Holocaust-education-in-Victorian-schools-to-address-racism-and-prejudice

From 2020, all Year 9 and 10 students in Victorian government schools will learn about the Holocaust in a bid to tackle rising anti-Semitism, racism and prejudice in schools and the wider community.

Victorian Minister for Education James Merlino announced that new teaching resources for Holocaust education will be developed in partnership with Victorian Jewish organisations, and alumni of the Gandel Holocaust Studies Program for Australian Educators. Existing resources will be reviewed to ensure they are up to date and fit for purpose.

“It concerns me that if asked, most kids today wouldn’t be able to explain what the Holocaust was. Anti-Semitism is on the rise around the globe and sadly we are not immune in our own Victorian community,” said Minister Merlino.

“It is vital that each generation understands the horror of the Holocaust to ensure it can never be repeated and to educate the community on the damage caused by anti-Semitism, racism and prejudice,” he added. “This is about using this terrible historical event to talk to students and educate them about the broader issues of racism and prejudice in our society.”

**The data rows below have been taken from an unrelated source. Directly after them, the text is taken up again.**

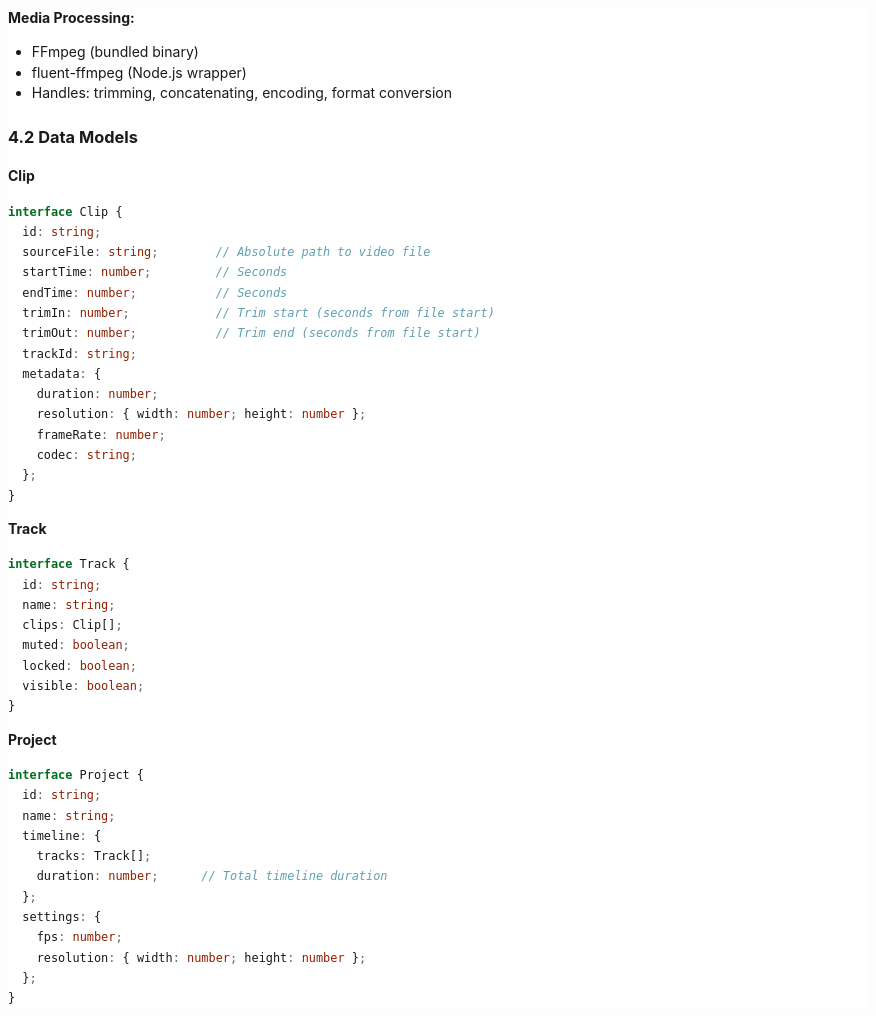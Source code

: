 **Media Processing:**
- FFmpeg (bundled binary)
- fluent-ffmpeg (Node.js wrapper)
- Handles: trimming, concatenating, encoding, format conversion

### 4.2 Data Models

**Clip**
```typescript
interface Clip {
  id: string;
  sourceFile: string;        // Absolute path to video file
  startTime: number;         // Seconds
  endTime: number;           // Seconds
  trimIn: number;            // Trim start (seconds from file start)
  trimOut: number;           // Trim end (seconds from file start)
  trackId: string;
  metadata: {
    duration: number;
    resolution: { width: number; height: number };
    frameRate: number;
    codec: string;
  };
}
```

**Track**
```typescript
interface Track {
  id: string;
  name: string;
  clips: Clip[];
  muted: boolean;
  locked: boolean;
  visible: boolean;
}
```

**Project**
```typescript
interface Project {
  id: string;
  name: string;
  timeline: {
    tracks: Track[];
    duration: number;      // Total timeline duration
  };
  settings: {
    fps: number;
    resolution: { width: number; height: number };
  };
}
```
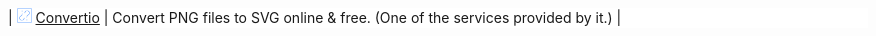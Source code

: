 | <img src="image/others.svg" width="15" height="15" alt="Convertio" /> [Convertio](https://convertio.co/png-svg/) | Convert PNG files to SVG online & free. (One of the services provided by it.) |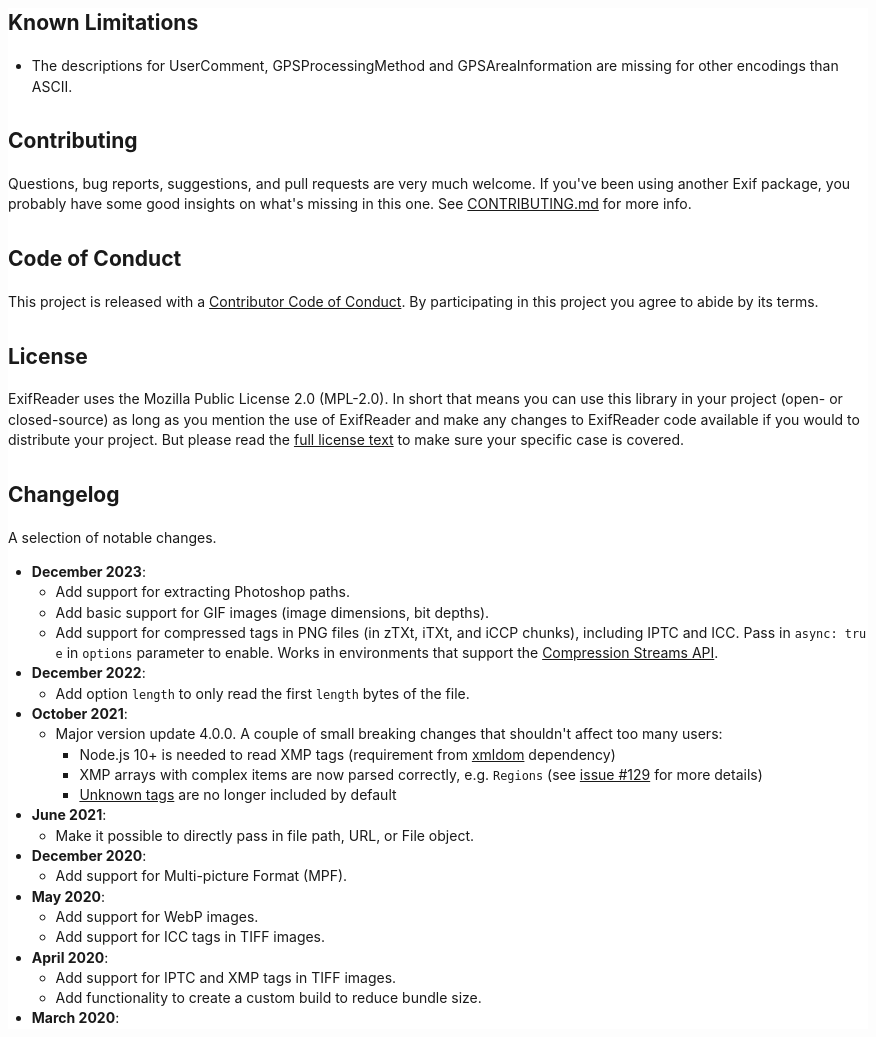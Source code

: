 Known Limitations
-----------------

-   The descriptions for UserComment, GPSProcessingMethod and GPSAreaInformation
    are missing for other encodings than ASCII.

Contributing
------------

Questions, bug reports, suggestions, and pull requests are very much welcome. If
you've been using another Exif package, you probably have some good insights on
what's missing in this one. See [CONTRIBUTING.md](CONTRIBUTING.md) for more
info.

Code of Conduct
---------------

This project is released with a
[Contributor Code of Conduct](CODE_OF_CONDUCT.md). By participating in this
project you agree to abide by its terms.

License
-------

ExifReader uses the Mozilla Public License 2.0 (MPL-2.0). In short that means
you can use this library in your project (open- or closed-source) as long as you
mention the use of ExifReader and make any changes to ExifReader code available
if you would to distribute your project. But please read the
[full license text](https://mozilla.org/MPL/2.0/) to make sure your specific
case is covered.


Changelog
---------

A selection of notable changes.

-   **December 2023**:
    -   Add support for extracting Photoshop paths.
    -   Add basic support for GIF images (image dimensions, bit depths).
    -   Add support for compressed tags in PNG files (in zTXt, iTXt, and iCCP
        chunks), including IPTC and ICC. Pass in `async: true` in `options`
        parameter to enable. Works in environments that support the
        [Compression Streams API](https://developer.mozilla.org/en-US/docs/Web/API/Compression_Streams_API#browser_compatibility).
-   **December 2022**:
    -   Add option `length` to only read the first `length` bytes of the file.
-   **October 2021**:
    -   Major version update 4.0.0. A couple of small breaking changes that
        shouldn't affect too many users:
        - Node.js 10+ is needed to read XMP tags (requirement from
          [xmldom](https://www.npmjs.com/package/@xmldom/xmldom) dependency)
        - XMP arrays with complex items are now parsed correctly, e.g. `Regions`
          (see [issue #129](https://github.com/mattiasw/ExifReader/issues/129)
          for more details)
        - [Unknown tags](#unknown-tags) are no longer included by default
-   **June 2021**:
    -   Make it possible to directly pass in file path, URL, or File object.
-   **December 2020**:
    -   Add support for Multi-picture Format (MPF).
-   **May 2020**:
    -   Add support for WebP images.
    -   Add support for ICC tags in TIFF images.
-   **April 2020**:
    -   Add support for IPTC and XMP tags in TIFF images.
    -   Add functionality to create a custom build to reduce bundle size.
-   **March 2020**: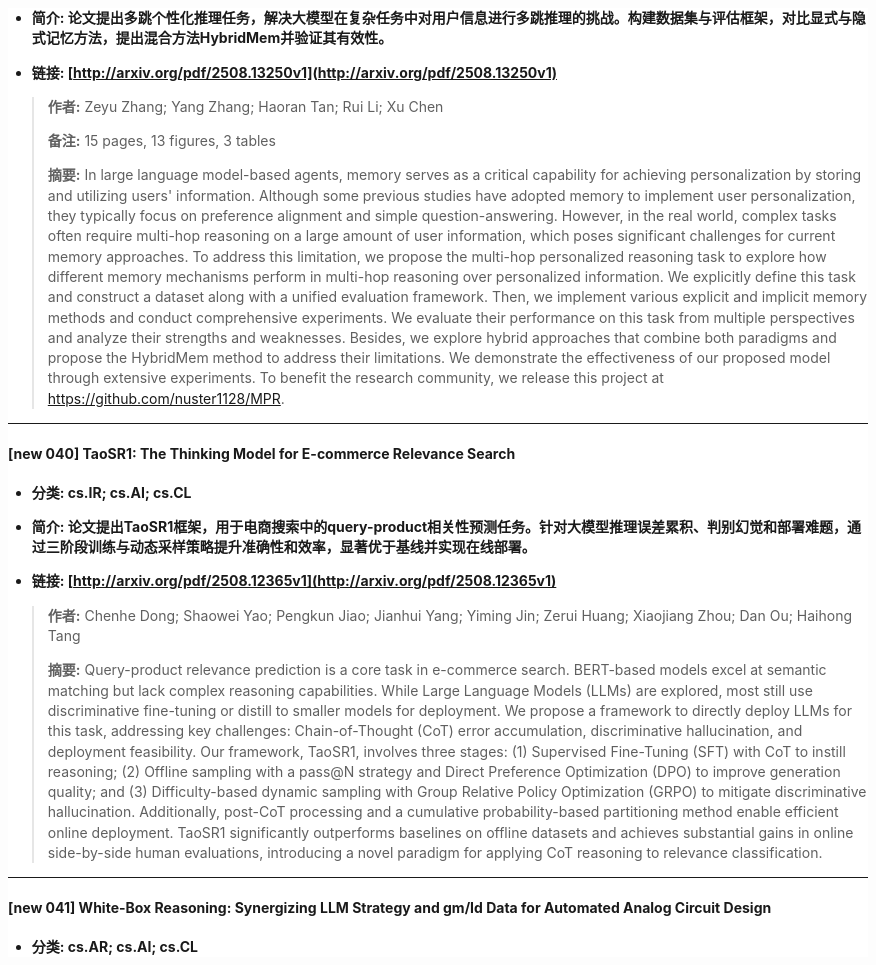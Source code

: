 - **简介: 论文提出多跳个性化推理任务，解决大模型在复杂任务中对用户信息进行多跳推理的挑战。构建数据集与评估框架，对比显式与隐式记忆方法，提出混合方法HybridMem并验证其有效性。**

- **链接: [http://arxiv.org/pdf/2508.13250v1](http://arxiv.org/pdf/2508.13250v1)**

> **作者:** Zeyu Zhang; Yang Zhang; Haoran Tan; Rui Li; Xu Chen
>
> **备注:** 15 pages, 13 figures, 3 tables
>
> **摘要:** In large language model-based agents, memory serves as a critical capability for achieving personalization by storing and utilizing users' information. Although some previous studies have adopted memory to implement user personalization, they typically focus on preference alignment and simple question-answering. However, in the real world, complex tasks often require multi-hop reasoning on a large amount of user information, which poses significant challenges for current memory approaches. To address this limitation, we propose the multi-hop personalized reasoning task to explore how different memory mechanisms perform in multi-hop reasoning over personalized information. We explicitly define this task and construct a dataset along with a unified evaluation framework. Then, we implement various explicit and implicit memory methods and conduct comprehensive experiments. We evaluate their performance on this task from multiple perspectives and analyze their strengths and weaknesses. Besides, we explore hybrid approaches that combine both paradigms and propose the HybridMem method to address their limitations. We demonstrate the effectiveness of our proposed model through extensive experiments. To benefit the research community, we release this project at https://github.com/nuster1128/MPR.
>
---
#### [new 040] TaoSR1: The Thinking Model for E-commerce Relevance Search
- **分类: cs.IR; cs.AI; cs.CL**

- **简介: 论文提出TaoSR1框架，用于电商搜索中的query-product相关性预测任务。针对大模型推理误差累积、判别幻觉和部署难题，通过三阶段训练与动态采样策略提升准确性和效率，显著优于基线并实现在线部署。**

- **链接: [http://arxiv.org/pdf/2508.12365v1](http://arxiv.org/pdf/2508.12365v1)**

> **作者:** Chenhe Dong; Shaowei Yao; Pengkun Jiao; Jianhui Yang; Yiming Jin; Zerui Huang; Xiaojiang Zhou; Dan Ou; Haihong Tang
>
> **摘要:** Query-product relevance prediction is a core task in e-commerce search. BERT-based models excel at semantic matching but lack complex reasoning capabilities. While Large Language Models (LLMs) are explored, most still use discriminative fine-tuning or distill to smaller models for deployment. We propose a framework to directly deploy LLMs for this task, addressing key challenges: Chain-of-Thought (CoT) error accumulation, discriminative hallucination, and deployment feasibility. Our framework, TaoSR1, involves three stages: (1) Supervised Fine-Tuning (SFT) with CoT to instill reasoning; (2) Offline sampling with a pass@N strategy and Direct Preference Optimization (DPO) to improve generation quality; and (3) Difficulty-based dynamic sampling with Group Relative Policy Optimization (GRPO) to mitigate discriminative hallucination. Additionally, post-CoT processing and a cumulative probability-based partitioning method enable efficient online deployment. TaoSR1 significantly outperforms baselines on offline datasets and achieves substantial gains in online side-by-side human evaluations, introducing a novel paradigm for applying CoT reasoning to relevance classification.
>
---
#### [new 041] White-Box Reasoning: Synergizing LLM Strategy and gm/Id Data for Automated Analog Circuit Design
- **分类: cs.AR; cs.AI; cs.CL**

The updated resources will be based on adaptations of existing Yad Vashem teaching resources and lesson plans produced by the World Holocaust Memorial Centre in Jerusalem.

Although the Holocaust is in the current Victorian curriculum, it is not compulsory to teach it in all schools.

This move was also welcomed by the Minister for Multicultural Affairs Richard Wynne. “Tackling racism and prejudice in schools is everyone’s responsibility. It’s our diversity that makes Victoria what we are and that is why we need to ensure our students understand the damage racism and discrimination can cause,” he said.

Along with the refreshed Holocaust education resources, other related initiatives will include increasing funding to Courage to Care; the establishment of a dedicated ethnic or religious vilification hotline for schools, students and parents; and the establishment of a new student advisory group to look at what more can be done to ensure schools are inclusive communities where diversity is valued.